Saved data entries
*-*-*
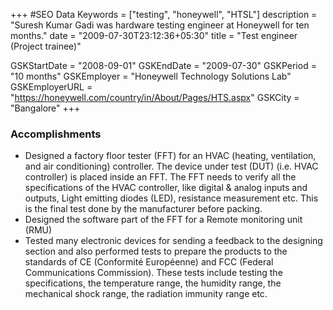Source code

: +++
#SEO Data
Keywords = ["testing", "honeywell", "HTSL"]
description = "Suresh Kumar Gadi was hardware testing engineer at Honeywell for ten months."
date = "2009-07-30T23:12:36+05:30"
title = "Test engineer (Project trainee)"

GSKStartDate = "2008-09-01"
GSKEndDate = "2009-07-30"
GSKPeriod = "10 months"
GSKEmployer = "Honeywell Technology Solutions Lab"
GSKEmployerURL = "https://honeywell.com/country/in/About/Pages/HTS.aspx"
GSKCity = "Bangalore"
+++
### Accomplishments
* Designed a factory floor tester (FFT) for an HVAC (heating, ventilation, and air conditioning) controller. The device under test (DUT) (i.e. HVAC controller) is placed inside an FFT. The FFT needs to verify all the specifications of the HVAC controller, like digital & analog inputs and outputs, Light emitting diodes (LED), resistance measurement etc. This is the final test done by the manufacturer before packing.
* Designed the software part of the FFT for a Remote monitoring unit (RMU)
* Tested many electronic devices for sending a feedback to the designing section and also performed tests to prepare the products to the standards of CE (Conformité Européenne) and FCC (Federal Communications Commission). These tests include testing the specifications, the temperature range, the humidity range, the mechanical shock range, the radiation immunity range etc.
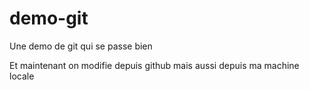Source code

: # demo-git
Une demo de git qui se passe bien

Et maintenant on modifie depuis github
mais aussi depuis ma machine locale
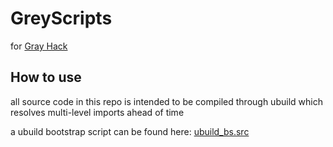 # GreyScripts
for [Gray Hack](https://store.steampowered.com/app/605230/Grey_Hack/)

## How to use
all source code in this repo is intended to be compiled through ubuild which resolves multi-level imports ahead of time

a ubuild bootstrap script can be found here: [ubuild_bs.src](https://gist.github.com/Jan200101/224bb2a87ed691b33891dc393330b630)

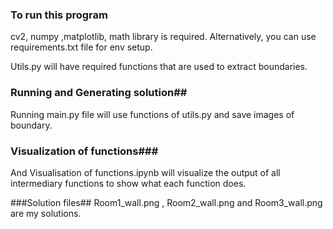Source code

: ### To run this program ###
cv2, numpy ,matplotlib, math library is required. Alternatively, you can use requirements.txt file for env setup.

Utils.py will have required functions that are used to extract boundaries.
### Running and Generating solution##
Running main.py file will use functions of utils.py and save images of  boundary.

### Visualization of functions###
And Visualisation of functions.ipynb will visualize the output of all intermediary functions to show what each function does.


###Solution files##
Room1_wall.png , Room2_wall.png and Room3_wall.png are my solutions.
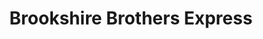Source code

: ---
title: "Brookshire Brothers Express"
url: /grapeland/brookshire-brothers-express/
shop: Supermarkt
---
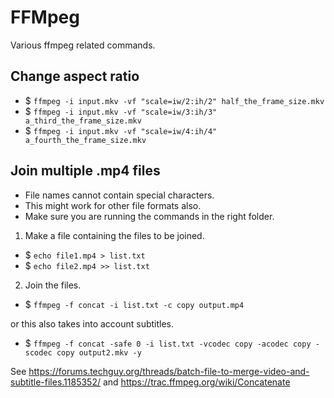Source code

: # FFMpeg

Various ffmpeg related commands.

## Change aspect ratio

* $ `ffmpeg -i input.mkv -vf "scale=iw/2:ih/2" half_the_frame_size.mkv`
* $ `ffmpeg -i input.mkv -vf "scale=iw/3:ih/3" a_third_the_frame_size.mkv`
* $ `ffmpeg -i input.mkv -vf "scale=iw/4:ih/4" a_fourth_the_frame_size.mkv`

## Join multiple .mp4 files

* File names cannot contain special characters. 
* This might work for other file formats also. 
* Make sure you are running the commands in the right folder.

1. Make a file containing the files to be joined.

* $ `echo file1.mp4 > list.txt`
* $ `echo file2.mp4 >> list.txt`

2. Join the files.

* $ `ffmpeg -f concat -i list.txt -c copy output.mp4`

or this also takes into account subtitles.

* $ `ffmpeg -f concat -safe 0 -i list.txt -vcodec copy -acodec copy -scodec copy output2.mkv -y`

See https://forums.techguy.org/threads/batch-file-to-merge-video-and-subtitle-files.1185352/ and https://trac.ffmpeg.org/wiki/Concatenate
*-*-*
• _WHAT YOU HAVE TO DO_
Where does the word "Make" occur in the records? Return every line that holds it.

• _COMPLETED EXERCISE_
* Make sure you are running the commands in the right folder.
1. Make a file containing the files to be joined.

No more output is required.